The Bundahišn is a Zoroastrian cosmological and cosmogonic text composed in Middle Persian (Pahlavi), most likely compiled in something close to its surviving form around the 9th century CE — notably, this places its composition after the Arab conquest of Persia, meaning it was assembled by priests actively working to preserve Zoroastrian cosmology at precisely the moment their faith's political and social position was collapsing.

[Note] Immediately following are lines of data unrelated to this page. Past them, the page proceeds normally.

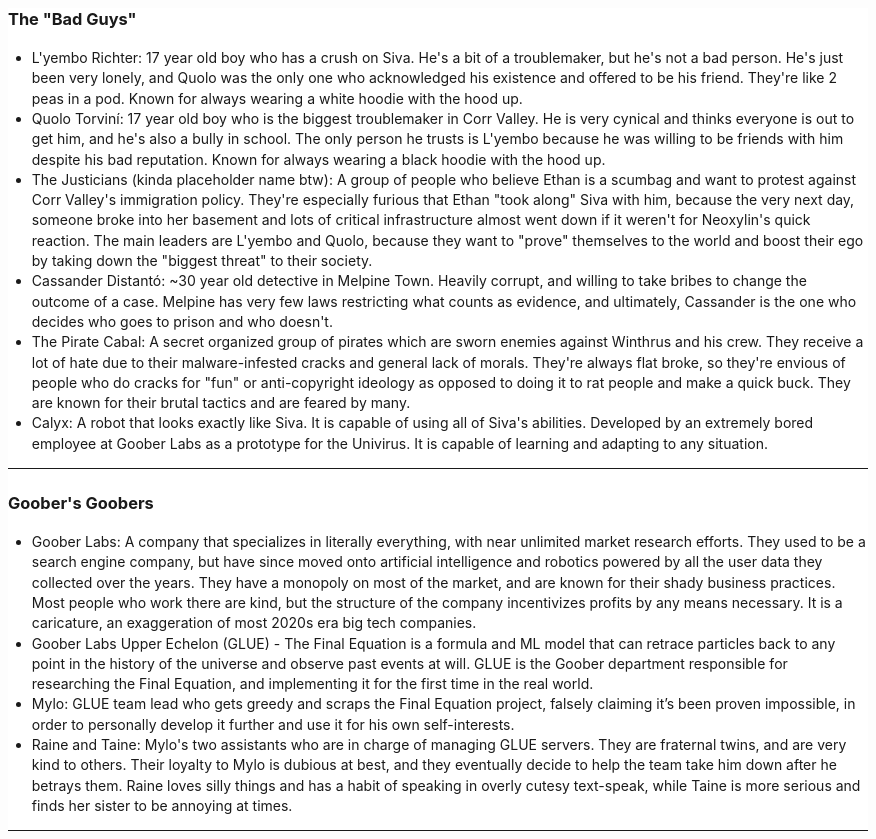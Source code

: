 
### The "Bad Guys"

- L'yembo Richter: 17 year old boy who has a crush on Siva. He's a bit of a troublemaker, but he's not a bad person. He's just been very lonely, and Quolo was the only one who acknowledged his existence and offered to be his friend. They're like 2 peas in a pod. Known for always wearing a white hoodie with the hood up.
- Quolo Torviní: 17 year old boy who is the biggest troublemaker in Corr Valley. He is very cynical and thinks everyone is out to get him, and he's also a bully in school. The only person he trusts is L'yembo because he was willing to be friends with him despite his bad reputation. Known for always wearing a black hoodie with the hood up.
- The Justicians (kinda placeholder name btw): A group of people who believe Ethan is a scumbag and want to protest against Corr Valley's immigration policy. They're especially furious that Ethan "took along" Siva with him, because the very next day, someone broke into her basement and lots of critical infrastructure almost went down if it weren't for Neoxylin's quick reaction. The main leaders are L'yembo and Quolo, because they want to "prove" themselves to the world and boost their ego by taking down the "biggest threat" to their society.
- Cassander Distantó: ~30 year old detective in Melpine Town. Heavily corrupt, and willing to take bribes to change the outcome of a case. Melpine has very few laws restricting what counts as evidence, and ultimately, Cassander is the one who decides who goes to prison and who doesn't.
- The Pirate Cabal: A secret organized group of pirates which are sworn enemies against Winthrus and his crew. They receive a lot of hate due to their malware-infested cracks and general lack of morals. They're always flat broke, so they're envious of people who do cracks for "fun" or anti-copyright ideology as opposed to doing it to rat people and make a quick buck. They are known for their brutal tactics and are feared by many.
- Calyx: A robot that looks exactly like Siva. It is capable of using all of Siva's abilities. Developed by an extremely bored employee at Goober Labs as a prototype for the Univirus. It is capable of learning and adapting to any situation.

---

### Goober's Goobers

- Goober Labs: A company that specializes in literally everything, with near unlimited market research efforts. They used to be a search engine company, but have since moved onto artificial intelligence and robotics powered by all the user data they collected over the years. They have a monopoly on most of the market, and are known for their shady business practices. Most people who work there are kind, but the structure of the company incentivizes profits by any means necessary. It is a caricature, an exaggeration of most 2020s era big tech companies.
- Goober Labs Upper Echelon (GLUE) - The Final Equation is a formula and ML model that can retrace particles back to any point in the history of the universe and observe past events at will. GLUE is the Goober department responsible for researching the Final Equation, and implementing it for the first time in the real world.
- Mylo: GLUE team lead who gets greedy and scraps the Final Equation project, falsely claiming it’s been proven impossible, in order to personally develop it further and use it for his own self-interests.
- Raine and Taine: Mylo's two assistants who are in charge of managing GLUE servers. They are fraternal twins, and are very kind to others. Their loyalty to Mylo is dubious at best, and they eventually decide to help the team take him down after he betrays them. Raine loves silly things and has a habit of speaking in overly cutesy text-speak, while Taine is more serious and finds her sister to be annoying at times.

---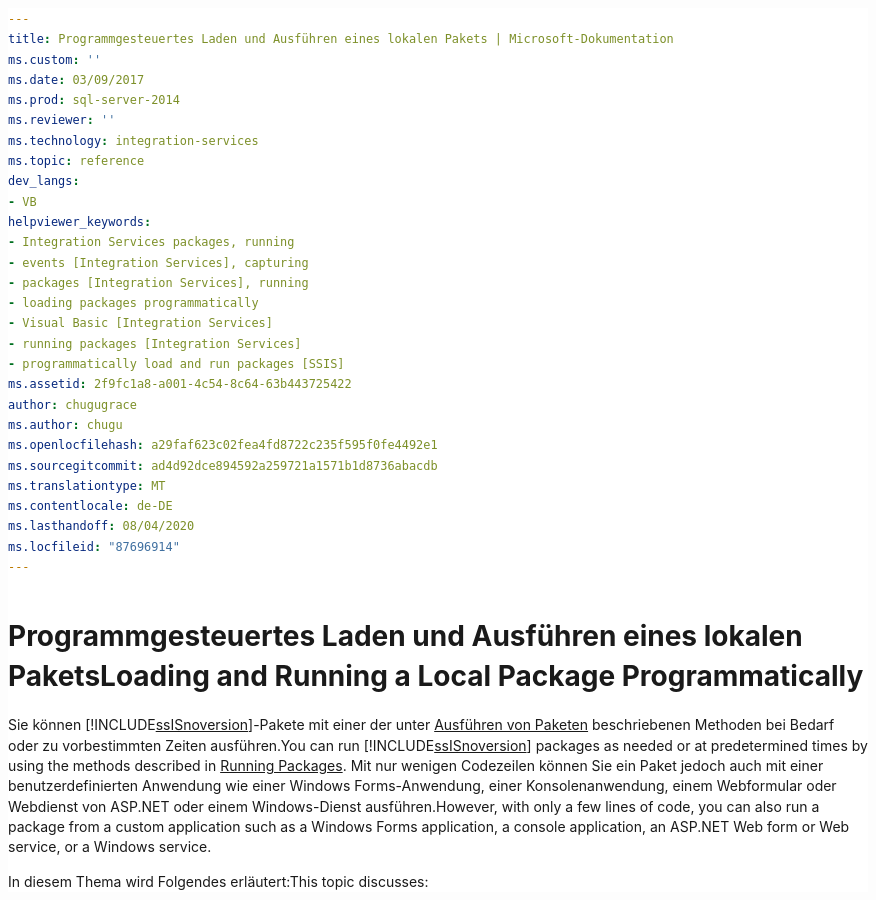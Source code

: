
 ```yaml
---
title: Programmgesteuertes Laden und Ausführen eines lokalen Pakets | Microsoft-Dokumentation
ms.custom: ''
ms.date: 03/09/2017
ms.prod: sql-server-2014
ms.reviewer: ''
ms.technology: integration-services
ms.topic: reference
dev_langs:
- VB
helpviewer_keywords:
- Integration Services packages, running
- events [Integration Services], capturing
- packages [Integration Services], running
- loading packages programmatically
- Visual Basic [Integration Services]
- running packages [Integration Services]
- programmatically load and run packages [SSIS]
ms.assetid: 2f9fc1a8-a001-4c54-8c64-63b443725422
author: chugugrace
ms.author: chugu
ms.openlocfilehash: a29faf623c02fea4fd8722c235f595f0fe4492e1
ms.sourcegitcommit: ad4d92dce894592a259721a1571b1d8736abacdb
ms.translationtype: MT
ms.contentlocale: de-DE
ms.lasthandoff: 08/04/2020
ms.locfileid: "87696914"
---
```

# <a name="loading-and-running-a-local-package-programmatically"></a><span data-ttu-id="1e929-102">Programmgesteuertes Laden und Ausführen eines lokalen Pakets</span><span class="sxs-lookup"><span data-stu-id="1e929-102">Loading and Running a Local Package Programmatically</span></span>
  <span data-ttu-id="1e929-103">Sie können [!INCLUDE[ssISnoversion](../../includes/ssisnoversion-md.md)]-Pakete mit einer der unter [Ausführen von Paketen](../packages/run-integration-services-ssis-packages.md) beschriebenen Methoden bei Bedarf oder zu vorbestimmten Zeiten ausführen.</span><span class="sxs-lookup"><span data-stu-id="1e929-103">You can run [!INCLUDE[ssISnoversion](../../includes/ssisnoversion-md.md)] packages as needed or at predetermined times by using the methods described in [Running Packages](../packages/run-integration-services-ssis-packages.md).</span></span> <span data-ttu-id="1e929-104">Mit nur wenigen Codezeilen können Sie ein Paket jedoch auch mit einer benutzerdefinierten Anwendung wie einer Windows Forms-Anwendung, einer Konsolenanwendung, einem Webformular oder Webdienst von ASP.NET oder einem Windows-Dienst ausführen.</span><span class="sxs-lookup"><span data-stu-id="1e929-104">However, with only a few lines of code, you can also run a package from a custom application such as a Windows Forms application, a console application, an ASP.NET Web form or Web service, or a Windows service.</span></span>  
  
 <span data-ttu-id="1e929-105">In diesem Thema wird Folgendes erläutert:</span><span class="sxs-lookup"><span data-stu-id="1e929-105">This topic discusses:</span></span>  
  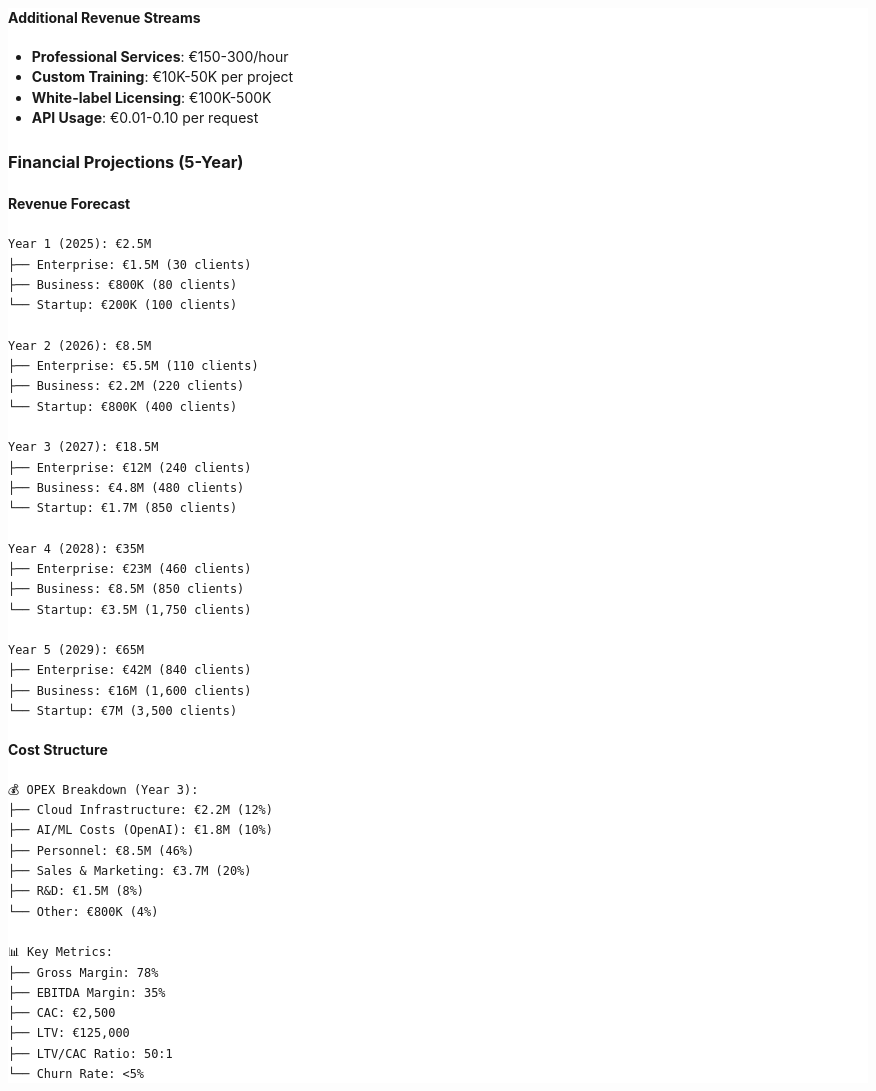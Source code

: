 #### **Additional Revenue Streams**
- **Professional Services**: €150-300/hour
- **Custom Training**: €10K-50K per project
- **White-label Licensing**: €100K-500K
- **API Usage**: €0.01-0.10 per request

### Financial Projections (5-Year)

#### **Revenue Forecast**
```
Year 1 (2025): €2.5M
├── Enterprise: €1.5M (30 clients)
├── Business: €800K (80 clients)
└── Startup: €200K (100 clients)

Year 2 (2026): €8.5M
├── Enterprise: €5.5M (110 clients)
├── Business: €2.2M (220 clients)
└── Startup: €800K (400 clients)

Year 3 (2027): €18.5M
├── Enterprise: €12M (240 clients)
├── Business: €4.8M (480 clients)
└── Startup: €1.7M (850 clients)

Year 4 (2028): €35M
├── Enterprise: €23M (460 clients)
├── Business: €8.5M (850 clients)
└── Startup: €3.5M (1,750 clients)

Year 5 (2029): €65M
├── Enterprise: €42M (840 clients)
├── Business: €16M (1,600 clients)
└── Startup: €7M (3,500 clients)
```

#### **Cost Structure**
```
💰 OPEX Breakdown (Year 3):
├── Cloud Infrastructure: €2.2M (12%)
├── AI/ML Costs (OpenAI): €1.8M (10%)
├── Personnel: €8.5M (46%)
├── Sales & Marketing: €3.7M (20%)
├── R&D: €1.5M (8%)
└── Other: €800K (4%)

📊 Key Metrics:
├── Gross Margin: 78%
├── EBITDA Margin: 35%
├── CAC: €2,500
├── LTV: €125,000
├── LTV/CAC Ratio: 50:1
└── Churn Rate: <5%
```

The text survives in two principal recensions: the shorter "Indian Bundahishn," preserved among the Parsi community in India, and the longer "Greater" or "Iranian Bundahishn," which contains substantially more historical and genealogical material. Both draw on the lost Damdad Nask, one of the original twenty-one books of the Avesta, meaning the Bundahišn functions as a kind of salvage operation — Middle Persian prose preserving Avestan-era cosmological content that would otherwise have been lost entirely when the original text perished.
Structurally, the Bundahišn begins at the true beginning: the primordial state before creation, in which the wise lord Ohrmazd (Ahura Mazda) exists in light above, and the destructive spirit Ahriman exists in darkness below, each initially unaware of the other. Ohrmazd creates the spiritual and then material world in a deliberate sequence — sky, water, earth, plants, animals and finally the first human, Gayomard — specifically as a strategy to draw Ahriman's inevitable attack into a fixed, limited period of time rather than allowing chaos to persist forever.
Ahriman's assault, when it comes, corrupts and mixes with every part of creation — introducing death, disease, predation and moral evil into what had been a perfect world. The remainder of cosmic history, as the Bundahišn frames it, is the long process of separating this mixture back out again, restoring the world to its original uncorrupted state. History itself, in this cosmology, is a temporary and ultimately reversible contamination.